▶ _Data supplied_:

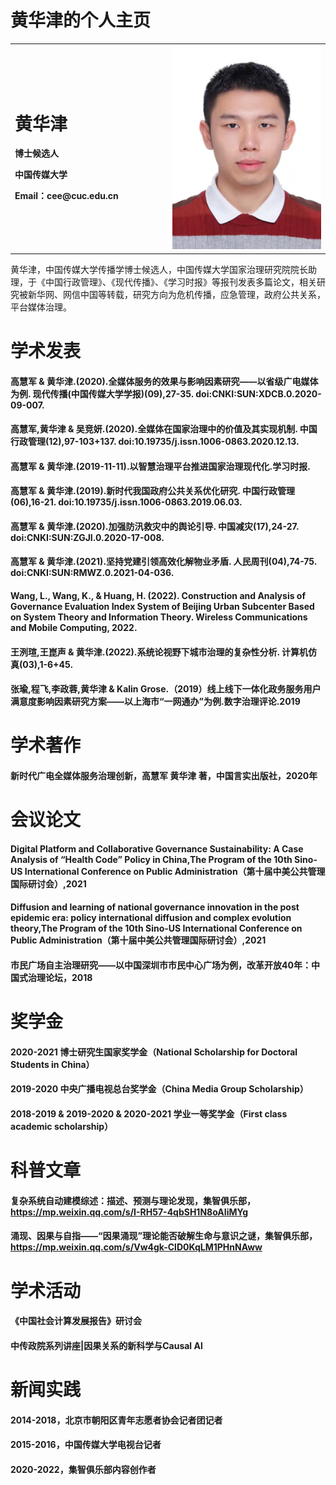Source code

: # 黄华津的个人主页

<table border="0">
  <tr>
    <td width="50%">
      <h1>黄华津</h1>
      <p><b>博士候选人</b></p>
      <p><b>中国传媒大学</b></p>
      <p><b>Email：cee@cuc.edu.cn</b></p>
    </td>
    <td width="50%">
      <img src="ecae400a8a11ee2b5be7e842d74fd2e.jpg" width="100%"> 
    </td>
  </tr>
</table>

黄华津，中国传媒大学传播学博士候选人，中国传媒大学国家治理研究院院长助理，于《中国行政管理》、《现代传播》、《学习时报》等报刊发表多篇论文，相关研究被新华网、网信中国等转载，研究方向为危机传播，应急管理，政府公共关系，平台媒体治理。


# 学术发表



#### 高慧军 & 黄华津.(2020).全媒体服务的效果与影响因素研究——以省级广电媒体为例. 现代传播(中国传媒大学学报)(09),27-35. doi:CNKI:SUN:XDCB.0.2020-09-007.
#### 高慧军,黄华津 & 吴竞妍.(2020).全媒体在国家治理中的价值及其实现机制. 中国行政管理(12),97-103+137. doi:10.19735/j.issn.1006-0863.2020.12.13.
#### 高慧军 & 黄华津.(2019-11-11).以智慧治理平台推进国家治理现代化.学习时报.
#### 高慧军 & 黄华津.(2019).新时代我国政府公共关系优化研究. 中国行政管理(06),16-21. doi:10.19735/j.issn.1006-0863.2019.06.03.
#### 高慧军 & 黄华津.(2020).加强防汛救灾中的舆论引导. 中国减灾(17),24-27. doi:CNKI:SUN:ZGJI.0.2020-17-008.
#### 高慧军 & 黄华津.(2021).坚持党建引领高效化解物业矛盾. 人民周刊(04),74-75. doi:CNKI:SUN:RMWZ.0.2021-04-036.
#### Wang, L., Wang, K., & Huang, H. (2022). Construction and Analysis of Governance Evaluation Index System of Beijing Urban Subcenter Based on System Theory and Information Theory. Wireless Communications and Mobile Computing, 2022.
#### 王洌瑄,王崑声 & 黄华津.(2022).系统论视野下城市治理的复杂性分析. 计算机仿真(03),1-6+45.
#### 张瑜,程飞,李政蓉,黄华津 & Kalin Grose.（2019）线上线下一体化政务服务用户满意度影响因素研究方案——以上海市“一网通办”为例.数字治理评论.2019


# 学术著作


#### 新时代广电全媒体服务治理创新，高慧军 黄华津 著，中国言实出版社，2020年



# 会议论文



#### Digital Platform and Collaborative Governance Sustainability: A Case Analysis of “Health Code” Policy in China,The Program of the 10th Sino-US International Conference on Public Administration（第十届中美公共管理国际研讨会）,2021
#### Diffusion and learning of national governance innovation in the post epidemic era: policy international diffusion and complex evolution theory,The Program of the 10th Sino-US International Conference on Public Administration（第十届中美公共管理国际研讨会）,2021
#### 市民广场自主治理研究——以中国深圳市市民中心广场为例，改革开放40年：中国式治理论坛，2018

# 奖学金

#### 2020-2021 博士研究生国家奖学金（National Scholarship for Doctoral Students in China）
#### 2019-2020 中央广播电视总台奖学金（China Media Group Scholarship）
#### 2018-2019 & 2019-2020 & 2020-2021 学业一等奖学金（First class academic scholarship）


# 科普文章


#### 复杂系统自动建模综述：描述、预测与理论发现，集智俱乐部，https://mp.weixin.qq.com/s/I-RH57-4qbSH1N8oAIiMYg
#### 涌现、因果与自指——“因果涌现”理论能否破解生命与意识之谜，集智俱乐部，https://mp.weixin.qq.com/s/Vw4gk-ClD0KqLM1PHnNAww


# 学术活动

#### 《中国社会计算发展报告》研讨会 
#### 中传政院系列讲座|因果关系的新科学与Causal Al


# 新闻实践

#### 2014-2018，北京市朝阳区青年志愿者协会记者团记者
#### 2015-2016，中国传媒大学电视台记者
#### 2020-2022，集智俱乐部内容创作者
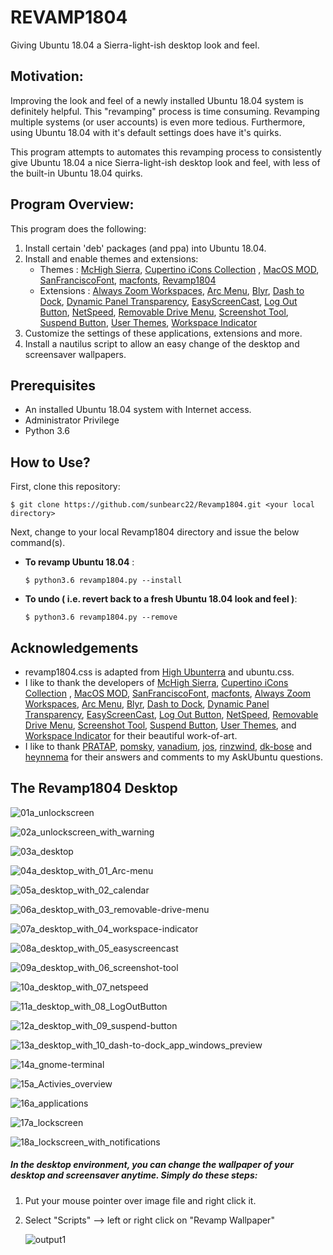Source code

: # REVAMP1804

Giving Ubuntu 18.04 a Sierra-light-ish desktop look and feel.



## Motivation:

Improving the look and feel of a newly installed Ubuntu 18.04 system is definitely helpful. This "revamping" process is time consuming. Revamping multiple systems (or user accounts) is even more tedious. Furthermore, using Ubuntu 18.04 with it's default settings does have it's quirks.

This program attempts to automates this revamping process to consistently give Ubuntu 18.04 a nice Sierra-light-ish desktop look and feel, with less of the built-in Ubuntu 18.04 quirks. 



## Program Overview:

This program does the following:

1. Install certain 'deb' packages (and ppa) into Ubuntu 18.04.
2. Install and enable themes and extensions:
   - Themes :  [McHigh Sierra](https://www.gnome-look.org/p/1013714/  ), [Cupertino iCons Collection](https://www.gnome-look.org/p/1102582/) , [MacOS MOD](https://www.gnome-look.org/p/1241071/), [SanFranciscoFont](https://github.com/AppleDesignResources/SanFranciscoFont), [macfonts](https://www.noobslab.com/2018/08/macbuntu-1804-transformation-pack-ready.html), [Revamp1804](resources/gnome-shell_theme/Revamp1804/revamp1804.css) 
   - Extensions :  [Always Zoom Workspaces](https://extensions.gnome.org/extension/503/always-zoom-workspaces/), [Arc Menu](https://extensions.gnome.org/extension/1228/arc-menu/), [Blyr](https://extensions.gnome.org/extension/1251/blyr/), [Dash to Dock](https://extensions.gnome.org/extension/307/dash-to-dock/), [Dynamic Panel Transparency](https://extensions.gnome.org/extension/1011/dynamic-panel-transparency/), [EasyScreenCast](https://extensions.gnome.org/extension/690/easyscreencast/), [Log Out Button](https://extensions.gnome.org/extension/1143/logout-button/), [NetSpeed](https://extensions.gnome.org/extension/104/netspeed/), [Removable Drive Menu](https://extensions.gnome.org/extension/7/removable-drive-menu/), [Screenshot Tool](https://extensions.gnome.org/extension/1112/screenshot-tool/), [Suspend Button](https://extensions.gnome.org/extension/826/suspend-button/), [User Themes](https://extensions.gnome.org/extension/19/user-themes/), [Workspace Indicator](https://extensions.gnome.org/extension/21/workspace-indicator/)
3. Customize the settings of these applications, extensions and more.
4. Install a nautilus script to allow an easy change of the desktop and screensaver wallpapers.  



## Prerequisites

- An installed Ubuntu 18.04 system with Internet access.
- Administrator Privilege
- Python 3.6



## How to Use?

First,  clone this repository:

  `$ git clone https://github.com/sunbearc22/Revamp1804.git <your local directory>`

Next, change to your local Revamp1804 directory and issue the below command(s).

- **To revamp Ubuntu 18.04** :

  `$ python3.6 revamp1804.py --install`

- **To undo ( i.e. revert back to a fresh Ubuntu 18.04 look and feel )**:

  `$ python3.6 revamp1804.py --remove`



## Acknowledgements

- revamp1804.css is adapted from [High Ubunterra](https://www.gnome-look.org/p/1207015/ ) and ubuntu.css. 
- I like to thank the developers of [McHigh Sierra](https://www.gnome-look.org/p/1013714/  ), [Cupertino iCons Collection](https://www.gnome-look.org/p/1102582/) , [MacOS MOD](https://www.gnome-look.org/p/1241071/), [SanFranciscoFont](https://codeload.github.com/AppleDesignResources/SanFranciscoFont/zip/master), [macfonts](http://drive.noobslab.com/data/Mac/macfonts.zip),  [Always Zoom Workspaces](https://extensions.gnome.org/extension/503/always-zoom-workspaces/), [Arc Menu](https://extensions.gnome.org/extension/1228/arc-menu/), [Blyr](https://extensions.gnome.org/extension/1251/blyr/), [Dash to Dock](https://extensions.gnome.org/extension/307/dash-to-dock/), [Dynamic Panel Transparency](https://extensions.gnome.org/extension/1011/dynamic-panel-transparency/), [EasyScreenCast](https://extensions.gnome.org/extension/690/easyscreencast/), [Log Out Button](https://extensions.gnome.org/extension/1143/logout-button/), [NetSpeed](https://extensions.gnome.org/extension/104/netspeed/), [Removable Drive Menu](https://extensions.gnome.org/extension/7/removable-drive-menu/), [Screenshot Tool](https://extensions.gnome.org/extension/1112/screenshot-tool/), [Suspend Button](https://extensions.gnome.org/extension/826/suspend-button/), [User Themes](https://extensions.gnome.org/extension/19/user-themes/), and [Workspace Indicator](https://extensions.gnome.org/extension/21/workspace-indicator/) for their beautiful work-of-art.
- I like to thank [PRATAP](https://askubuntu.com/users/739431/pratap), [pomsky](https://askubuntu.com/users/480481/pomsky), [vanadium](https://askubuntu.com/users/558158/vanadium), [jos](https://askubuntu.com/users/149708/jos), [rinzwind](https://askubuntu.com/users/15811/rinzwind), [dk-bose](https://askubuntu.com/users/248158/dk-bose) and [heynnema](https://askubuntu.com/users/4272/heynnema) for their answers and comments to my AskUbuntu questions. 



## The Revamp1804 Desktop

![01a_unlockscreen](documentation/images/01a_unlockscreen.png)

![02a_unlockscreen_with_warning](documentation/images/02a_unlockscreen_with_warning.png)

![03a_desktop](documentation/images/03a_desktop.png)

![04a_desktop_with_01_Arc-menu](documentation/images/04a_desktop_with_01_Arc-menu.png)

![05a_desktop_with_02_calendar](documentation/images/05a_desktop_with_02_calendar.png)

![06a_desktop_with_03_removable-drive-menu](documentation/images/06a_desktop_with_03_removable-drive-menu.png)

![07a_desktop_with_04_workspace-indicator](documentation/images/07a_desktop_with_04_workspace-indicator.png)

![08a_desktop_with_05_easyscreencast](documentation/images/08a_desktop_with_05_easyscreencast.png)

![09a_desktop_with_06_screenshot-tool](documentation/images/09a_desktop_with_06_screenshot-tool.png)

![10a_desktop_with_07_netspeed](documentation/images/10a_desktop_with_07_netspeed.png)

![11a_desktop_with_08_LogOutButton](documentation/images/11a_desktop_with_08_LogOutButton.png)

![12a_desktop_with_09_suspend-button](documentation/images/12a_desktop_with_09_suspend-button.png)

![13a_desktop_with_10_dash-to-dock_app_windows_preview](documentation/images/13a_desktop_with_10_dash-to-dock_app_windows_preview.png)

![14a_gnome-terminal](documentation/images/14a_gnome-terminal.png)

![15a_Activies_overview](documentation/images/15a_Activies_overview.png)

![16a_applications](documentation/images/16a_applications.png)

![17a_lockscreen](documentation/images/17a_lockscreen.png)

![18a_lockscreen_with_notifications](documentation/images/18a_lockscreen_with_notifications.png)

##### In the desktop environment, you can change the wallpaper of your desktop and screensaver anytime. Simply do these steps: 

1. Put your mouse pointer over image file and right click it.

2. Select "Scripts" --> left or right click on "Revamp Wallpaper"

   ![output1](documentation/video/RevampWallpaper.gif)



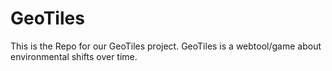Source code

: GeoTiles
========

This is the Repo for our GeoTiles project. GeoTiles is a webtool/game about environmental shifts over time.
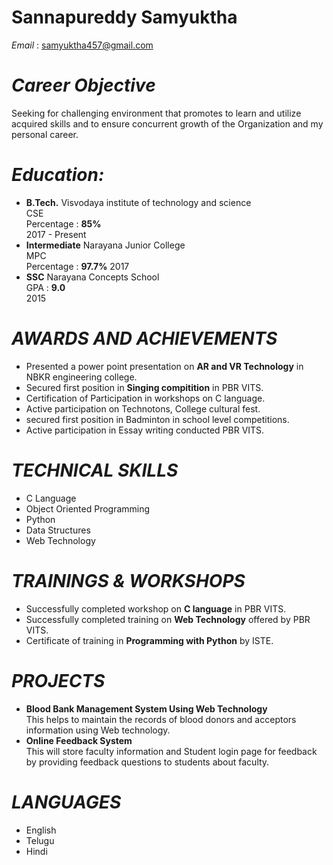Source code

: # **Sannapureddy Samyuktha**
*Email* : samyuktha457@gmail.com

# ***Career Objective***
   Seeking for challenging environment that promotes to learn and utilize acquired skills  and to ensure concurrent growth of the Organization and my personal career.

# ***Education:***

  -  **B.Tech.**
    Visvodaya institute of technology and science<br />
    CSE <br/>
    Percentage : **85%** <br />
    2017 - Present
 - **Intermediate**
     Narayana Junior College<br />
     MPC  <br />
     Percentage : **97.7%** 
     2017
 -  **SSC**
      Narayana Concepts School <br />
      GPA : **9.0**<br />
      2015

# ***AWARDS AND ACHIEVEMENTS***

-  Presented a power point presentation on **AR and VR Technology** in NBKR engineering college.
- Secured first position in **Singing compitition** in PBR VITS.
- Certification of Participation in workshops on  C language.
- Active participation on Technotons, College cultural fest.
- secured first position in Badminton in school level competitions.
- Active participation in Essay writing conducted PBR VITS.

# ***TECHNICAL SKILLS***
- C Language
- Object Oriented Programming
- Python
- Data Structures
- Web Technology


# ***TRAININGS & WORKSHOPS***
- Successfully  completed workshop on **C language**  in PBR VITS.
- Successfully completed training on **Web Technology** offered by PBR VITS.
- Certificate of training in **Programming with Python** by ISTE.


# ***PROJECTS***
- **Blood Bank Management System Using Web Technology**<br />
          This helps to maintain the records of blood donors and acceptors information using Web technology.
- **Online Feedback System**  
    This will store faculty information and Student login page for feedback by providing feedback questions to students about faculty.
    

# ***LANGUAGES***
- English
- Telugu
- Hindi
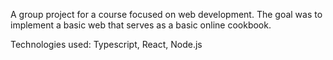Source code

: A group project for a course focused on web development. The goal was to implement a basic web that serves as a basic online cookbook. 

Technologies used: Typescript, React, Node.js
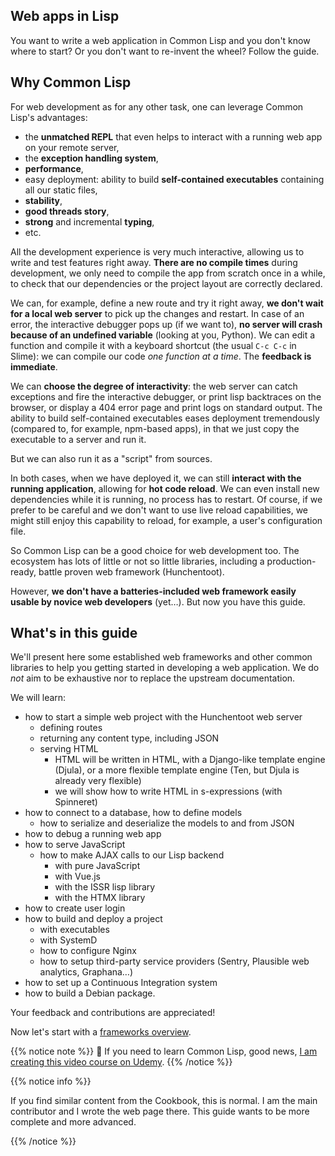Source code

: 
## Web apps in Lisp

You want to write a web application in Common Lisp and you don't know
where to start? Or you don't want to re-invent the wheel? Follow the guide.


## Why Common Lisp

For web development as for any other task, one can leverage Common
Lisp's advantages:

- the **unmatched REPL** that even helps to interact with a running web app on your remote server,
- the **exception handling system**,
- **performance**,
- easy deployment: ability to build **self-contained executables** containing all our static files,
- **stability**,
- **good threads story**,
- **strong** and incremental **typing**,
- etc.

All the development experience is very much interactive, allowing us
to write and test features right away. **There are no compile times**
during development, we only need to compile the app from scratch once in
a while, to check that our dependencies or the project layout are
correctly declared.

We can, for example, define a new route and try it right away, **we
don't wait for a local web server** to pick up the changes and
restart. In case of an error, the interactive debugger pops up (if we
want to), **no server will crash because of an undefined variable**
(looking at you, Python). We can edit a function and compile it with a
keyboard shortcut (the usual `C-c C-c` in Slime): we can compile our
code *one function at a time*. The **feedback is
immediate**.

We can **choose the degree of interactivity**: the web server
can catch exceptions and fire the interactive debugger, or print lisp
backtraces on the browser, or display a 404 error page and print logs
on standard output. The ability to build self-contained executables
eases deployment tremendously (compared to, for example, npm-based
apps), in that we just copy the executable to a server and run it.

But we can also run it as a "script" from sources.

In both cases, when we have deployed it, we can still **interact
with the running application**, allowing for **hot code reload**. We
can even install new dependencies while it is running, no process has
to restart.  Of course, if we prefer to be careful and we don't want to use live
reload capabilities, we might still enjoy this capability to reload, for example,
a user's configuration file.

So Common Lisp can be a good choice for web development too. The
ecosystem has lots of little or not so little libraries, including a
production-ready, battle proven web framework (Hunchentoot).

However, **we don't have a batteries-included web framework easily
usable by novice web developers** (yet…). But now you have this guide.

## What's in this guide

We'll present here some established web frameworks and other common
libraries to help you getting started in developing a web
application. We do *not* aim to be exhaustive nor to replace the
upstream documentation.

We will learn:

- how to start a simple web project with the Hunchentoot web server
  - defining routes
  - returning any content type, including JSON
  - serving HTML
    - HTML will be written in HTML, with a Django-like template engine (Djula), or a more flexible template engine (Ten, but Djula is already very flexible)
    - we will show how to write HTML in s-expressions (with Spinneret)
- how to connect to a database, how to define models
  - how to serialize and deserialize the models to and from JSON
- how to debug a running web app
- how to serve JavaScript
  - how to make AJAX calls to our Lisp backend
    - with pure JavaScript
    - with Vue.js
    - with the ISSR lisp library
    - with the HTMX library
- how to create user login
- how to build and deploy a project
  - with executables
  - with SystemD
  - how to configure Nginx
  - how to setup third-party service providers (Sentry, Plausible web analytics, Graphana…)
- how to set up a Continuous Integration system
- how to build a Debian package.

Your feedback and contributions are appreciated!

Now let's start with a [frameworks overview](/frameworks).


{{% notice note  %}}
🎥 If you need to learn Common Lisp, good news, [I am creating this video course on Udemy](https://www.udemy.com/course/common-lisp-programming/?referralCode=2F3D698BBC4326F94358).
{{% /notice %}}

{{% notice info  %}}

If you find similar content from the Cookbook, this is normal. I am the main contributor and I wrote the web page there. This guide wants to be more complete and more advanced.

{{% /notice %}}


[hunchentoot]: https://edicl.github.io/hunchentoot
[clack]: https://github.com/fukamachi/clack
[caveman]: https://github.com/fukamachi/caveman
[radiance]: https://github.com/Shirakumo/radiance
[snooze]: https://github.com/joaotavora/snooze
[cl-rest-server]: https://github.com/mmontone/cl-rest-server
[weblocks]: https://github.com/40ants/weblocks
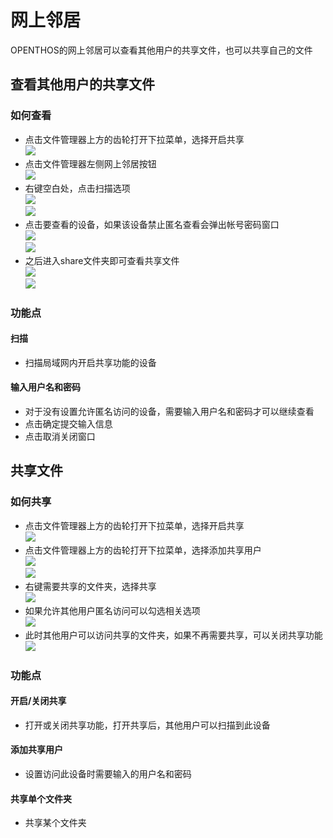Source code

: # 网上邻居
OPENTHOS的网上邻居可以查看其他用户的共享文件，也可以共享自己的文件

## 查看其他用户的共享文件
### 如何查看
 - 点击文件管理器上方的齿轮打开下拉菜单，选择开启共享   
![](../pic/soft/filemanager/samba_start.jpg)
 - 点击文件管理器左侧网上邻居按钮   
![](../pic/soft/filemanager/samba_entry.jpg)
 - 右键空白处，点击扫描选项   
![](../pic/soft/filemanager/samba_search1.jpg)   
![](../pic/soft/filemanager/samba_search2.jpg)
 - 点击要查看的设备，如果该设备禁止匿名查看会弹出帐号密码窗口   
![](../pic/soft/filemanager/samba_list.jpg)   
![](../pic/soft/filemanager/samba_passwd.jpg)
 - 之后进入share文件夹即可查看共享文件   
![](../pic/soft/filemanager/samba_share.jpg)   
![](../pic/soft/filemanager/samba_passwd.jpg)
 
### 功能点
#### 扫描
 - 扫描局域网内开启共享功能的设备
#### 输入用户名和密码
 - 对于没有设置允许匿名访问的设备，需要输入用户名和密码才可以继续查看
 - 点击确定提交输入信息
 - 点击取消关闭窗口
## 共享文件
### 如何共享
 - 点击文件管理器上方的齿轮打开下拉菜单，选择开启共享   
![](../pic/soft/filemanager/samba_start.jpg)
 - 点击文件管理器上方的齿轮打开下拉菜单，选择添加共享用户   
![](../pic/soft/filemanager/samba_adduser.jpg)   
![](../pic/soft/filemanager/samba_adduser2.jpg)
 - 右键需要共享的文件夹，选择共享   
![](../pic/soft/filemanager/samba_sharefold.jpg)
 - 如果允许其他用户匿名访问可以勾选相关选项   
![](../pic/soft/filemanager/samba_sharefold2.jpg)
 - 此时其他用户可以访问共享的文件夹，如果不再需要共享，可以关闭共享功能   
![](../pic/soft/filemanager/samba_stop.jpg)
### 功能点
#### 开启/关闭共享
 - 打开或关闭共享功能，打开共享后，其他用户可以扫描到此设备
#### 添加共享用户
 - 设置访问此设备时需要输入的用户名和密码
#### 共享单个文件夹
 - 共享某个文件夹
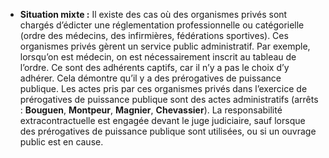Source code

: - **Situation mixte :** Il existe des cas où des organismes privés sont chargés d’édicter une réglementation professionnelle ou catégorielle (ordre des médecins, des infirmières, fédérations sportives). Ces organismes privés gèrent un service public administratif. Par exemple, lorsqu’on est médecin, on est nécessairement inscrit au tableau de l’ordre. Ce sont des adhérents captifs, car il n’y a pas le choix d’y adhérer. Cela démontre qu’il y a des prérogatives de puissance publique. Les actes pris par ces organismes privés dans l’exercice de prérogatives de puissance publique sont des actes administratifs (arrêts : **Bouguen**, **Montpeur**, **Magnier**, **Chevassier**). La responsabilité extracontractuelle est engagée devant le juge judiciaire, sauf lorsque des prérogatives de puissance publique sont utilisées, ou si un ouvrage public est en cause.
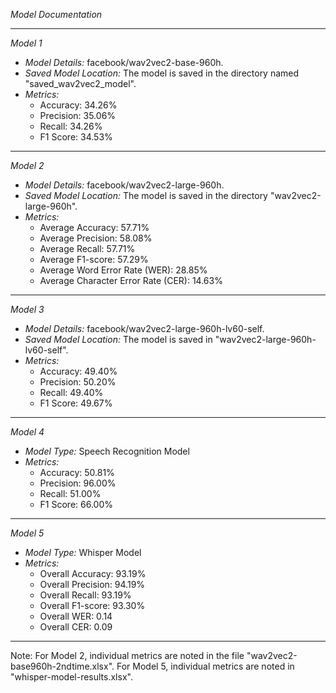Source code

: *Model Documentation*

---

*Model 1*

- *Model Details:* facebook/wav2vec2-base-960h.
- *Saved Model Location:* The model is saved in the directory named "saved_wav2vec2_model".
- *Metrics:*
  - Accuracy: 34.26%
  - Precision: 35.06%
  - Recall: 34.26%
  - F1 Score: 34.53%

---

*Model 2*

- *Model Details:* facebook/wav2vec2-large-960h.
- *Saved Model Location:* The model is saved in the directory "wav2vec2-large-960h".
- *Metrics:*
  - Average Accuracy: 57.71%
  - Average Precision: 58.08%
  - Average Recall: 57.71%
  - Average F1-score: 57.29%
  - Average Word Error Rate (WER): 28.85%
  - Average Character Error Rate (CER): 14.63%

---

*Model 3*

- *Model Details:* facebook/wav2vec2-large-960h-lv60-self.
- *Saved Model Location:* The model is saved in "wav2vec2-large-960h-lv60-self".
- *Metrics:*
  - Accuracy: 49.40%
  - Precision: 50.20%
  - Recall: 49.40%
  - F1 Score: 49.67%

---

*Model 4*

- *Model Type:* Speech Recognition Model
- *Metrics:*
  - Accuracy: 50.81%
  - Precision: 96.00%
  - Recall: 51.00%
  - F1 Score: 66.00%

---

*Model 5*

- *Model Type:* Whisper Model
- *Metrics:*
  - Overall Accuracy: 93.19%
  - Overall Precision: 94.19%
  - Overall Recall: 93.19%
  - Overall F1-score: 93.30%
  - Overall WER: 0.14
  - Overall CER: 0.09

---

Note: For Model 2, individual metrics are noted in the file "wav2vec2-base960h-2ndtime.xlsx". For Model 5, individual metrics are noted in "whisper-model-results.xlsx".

▶ _Task_:
Using the listing, say how many lines include the word "directory", and add nothing else.

▶ _The completed task_:
4